/johnny
A very clever backdoor indeed. Good plausible deniability too, since this is such a common typo for C programmers, and one that isn’t even caught by syntax checkers, since it is still perfectly valid syntax. If they ever did track down who inserted it, they couldn’t prove that someone didn’t just “goof up” and forget the second equal sign.
Yep. I looked right at it and didn’t see it.

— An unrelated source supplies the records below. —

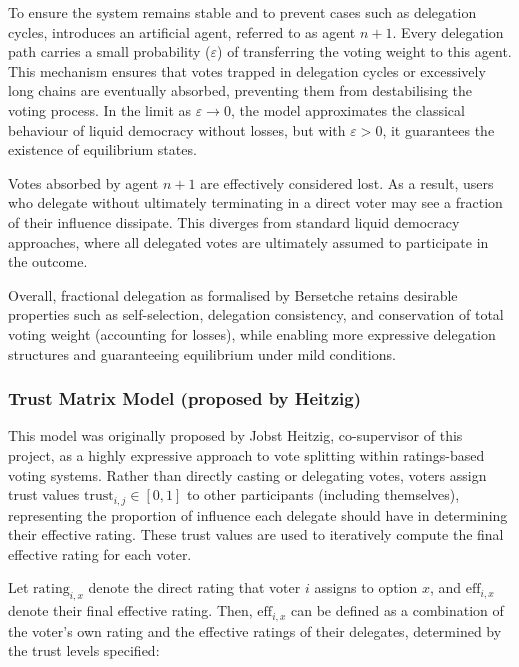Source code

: To ensure the system remains stable and to prevent cases such as delegation cycles, \citeauthor{bersetche2024} introduces an artificial agent, referred to as agent \(n+1\). Every delegation path carries a small probability (\(\varepsilon\)) of transferring the voting weight to this agent. This mechanism ensures that votes trapped in delegation cycles or excessively long chains are eventually absorbed, preventing them from destabilising the voting process. In the limit as \(\varepsilon \to 0\), the model approximates the classical behaviour of liquid democracy without losses, but with \(\varepsilon > 0\), it guarantees the existence of equilibrium states.

Votes absorbed by agent \(n+1\) are effectively considered lost. As a result, users who delegate without ultimately terminating in a direct voter may see a fraction of their influence dissipate. This diverges from standard liquid democracy approaches, where all delegated votes are ultimately assumed to participate in the outcome.

Overall, fractional delegation as formalised by Bersetche retains desirable properties such as self-selection, delegation consistency, and conservation of total voting weight (accounting for losses), while enabling more expressive delegation structures and guaranteeing equilibrium under mild conditions.


\subsubsection*{Trust Matrix Model (proposed by Heitzig)}

This model was originally proposed by Jobst Heitzig, co-supervisor of this project, as a highly expressive approach to vote splitting within ratings-based voting systems. Rather than directly casting or delegating votes, voters assign trust values \( \text{trust}_{i,j} \in [0, 1] \) to other participants (including themselves), representing the proportion of influence each delegate should have in determining their effective rating. These trust values are used to iteratively compute the final effective rating for each voter.

Let \( \text{rating}_{i,x} \) denote the direct rating that voter \( i \) assigns to option \( x \), and \( \text{eff}_{i,x} \) denote their final effective rating. Then, \( \text{eff}_{i,x} \) can be defined as a combination of the voter's own rating and the effective ratings of their delegates, determined by the trust levels specified:

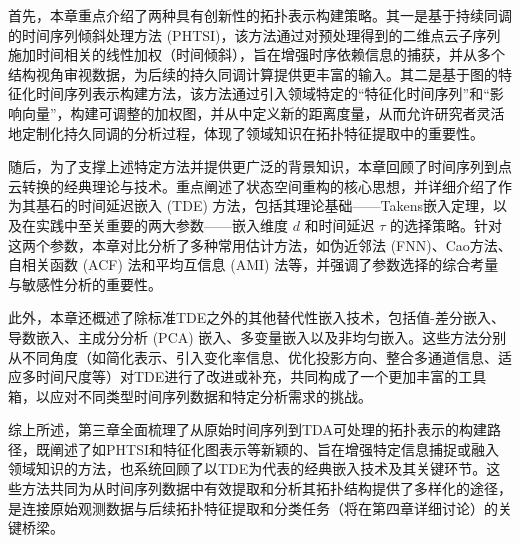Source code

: 首先，本章重点介绍了两种具有创新性的拓扑表示构建策略。其一是基于持续同调的时间序列倾斜处理方法 (PHTSI)，该方法通过对预处理得到的二维点云子序列施加时间相关的线性加权（时间倾斜），旨在增强时序依赖信息的捕获，并从多个结构视角审视数据，为后续的持久同调计算提供更丰富的输入。其二是基于图的特征化时间序列表示构建方法，该方法通过引入领域特定的“特征化时间序列”和“影响向量”，构建可调整的加权图，并从中定义新的距离度量，从而允许研究者灵活地定制化持久同调的分析过程，体现了领域知识在拓扑特征提取中的重要性。

随后，为了支撑上述特定方法并提供更广泛的背景知识，本章回顾了时间序列到点云转换的经典理论与技术。重点阐述了状态空间重构的核心思想，并详细介绍了作为其基石的时间延迟嵌入 (TDE) 方法，包括其理论基础——Takens嵌入定理，以及在实践中至关重要的两大参数——嵌入维度 $d$ 和时间延迟 $\tau$ 的选择策略。针对这两个参数，本章对比分析了多种常用估计方法，如伪近邻法 (FNN)、Cao方法、自相关函数 (ACF) 法和平均互信息 (AMI) 法等，并强调了参数选择的综合考量与敏感性分析的重要性。

此外，本章还概述了除标准TDE之外的其他替代性嵌入技术，包括值-差分嵌入、导数嵌入、主成分分析 (PCA) 嵌入、多变量嵌入以及非均匀嵌入。这些方法分别从不同角度（如简化表示、引入变化率信息、优化投影方向、整合多通道信息、适应多时间尺度等）对TDE进行了改进或补充，共同构成了一个更加丰富的工具箱，以应对不同类型时间序列数据和特定分析需求的挑战。

综上所述，第三章全面梳理了从原始时间序列到TDA可处理的拓扑表示的构建路径，既阐述了如PHTSI和特征化图表示等新颖的、旨在增强特定信息捕捉或融入领域知识的方法，也系统回顾了以TDE为代表的经典嵌入技术及其关键环节。这些方法共同为从时间序列数据中有效提取和分析其拓扑结构提供了多样化的途径，是连接原始观测数据与后续拓扑特征提取和分类任务（将在第四章详细讨论）的关键桥梁。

BTT
someone should have tested it with the __WCLONE option at least once to see if it returned -EINVAL
was it caught by unit testing? if not, it should have been
could have been sloppy code. that wouldn’t surprise me. better hacks involve pts to functions buried in hex tables of object code
The fact that it was slipped in without approval would draw attention to it.

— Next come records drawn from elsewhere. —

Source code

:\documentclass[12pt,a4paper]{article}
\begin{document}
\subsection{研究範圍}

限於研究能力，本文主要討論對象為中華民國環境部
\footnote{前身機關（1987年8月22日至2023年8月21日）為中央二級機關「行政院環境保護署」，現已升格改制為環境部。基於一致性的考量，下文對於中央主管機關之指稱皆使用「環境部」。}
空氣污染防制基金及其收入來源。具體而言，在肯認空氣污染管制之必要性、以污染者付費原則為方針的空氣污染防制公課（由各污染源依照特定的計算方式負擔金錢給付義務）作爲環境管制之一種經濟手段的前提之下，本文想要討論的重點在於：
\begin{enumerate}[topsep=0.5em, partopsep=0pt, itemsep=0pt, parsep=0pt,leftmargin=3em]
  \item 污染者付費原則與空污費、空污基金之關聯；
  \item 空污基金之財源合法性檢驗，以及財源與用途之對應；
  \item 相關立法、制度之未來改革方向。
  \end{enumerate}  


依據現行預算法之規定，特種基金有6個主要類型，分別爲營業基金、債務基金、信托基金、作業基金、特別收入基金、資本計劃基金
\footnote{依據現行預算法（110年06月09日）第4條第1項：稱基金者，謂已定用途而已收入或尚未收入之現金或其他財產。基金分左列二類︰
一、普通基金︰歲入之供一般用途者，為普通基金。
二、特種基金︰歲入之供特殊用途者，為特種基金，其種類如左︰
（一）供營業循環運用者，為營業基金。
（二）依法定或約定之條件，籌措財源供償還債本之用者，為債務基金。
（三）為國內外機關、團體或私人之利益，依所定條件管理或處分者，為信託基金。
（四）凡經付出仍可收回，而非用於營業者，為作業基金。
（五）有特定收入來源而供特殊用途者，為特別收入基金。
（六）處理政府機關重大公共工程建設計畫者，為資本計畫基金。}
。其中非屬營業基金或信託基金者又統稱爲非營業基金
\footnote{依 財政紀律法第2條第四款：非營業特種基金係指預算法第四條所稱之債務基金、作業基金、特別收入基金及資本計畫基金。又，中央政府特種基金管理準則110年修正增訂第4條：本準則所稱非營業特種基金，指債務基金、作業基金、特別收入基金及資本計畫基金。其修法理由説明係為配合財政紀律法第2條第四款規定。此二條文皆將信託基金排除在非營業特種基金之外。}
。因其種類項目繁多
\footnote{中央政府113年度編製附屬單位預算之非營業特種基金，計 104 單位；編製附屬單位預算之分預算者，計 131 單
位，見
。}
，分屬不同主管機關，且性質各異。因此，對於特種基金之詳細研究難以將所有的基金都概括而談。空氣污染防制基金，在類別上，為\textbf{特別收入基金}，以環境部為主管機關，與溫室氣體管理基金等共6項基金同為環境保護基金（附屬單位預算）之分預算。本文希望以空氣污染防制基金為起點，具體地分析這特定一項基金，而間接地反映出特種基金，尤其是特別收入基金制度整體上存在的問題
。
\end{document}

A smart hacker would realize that.
It’s pretty “ambitous” for a hacker to think they can get a backdoor into code that’s reviewed publicly.
If something is going to slip through, it would have to be very subtle, most certainly involving the interaction between different parts of the system, and these would be probably be maintained by different people.
There was not any sophistication to this attempt.
IMHO, it was either very halfhearted, sort of just poking around, or attempted by someone who’s rather half-witted.
Much more effective hacking would be to not try to put an explicit backdoor into Linux itself but to hack one machine at a time the old fashioned way, using the tools available and inherent weaknesses they imply.
Of course, once an individual computer is compromised, malware can be used for all sorts of things.
Linux, for example, as things like tcpdump that root can use to grab any or all network traffic using only a script, not even compiled programs.
Possibly one of the most interesting articles I’ve ever read on FR! I wonder what Linus would say about this.
Certainly in 2013 Obama would ‘back door’ any opportunity he can.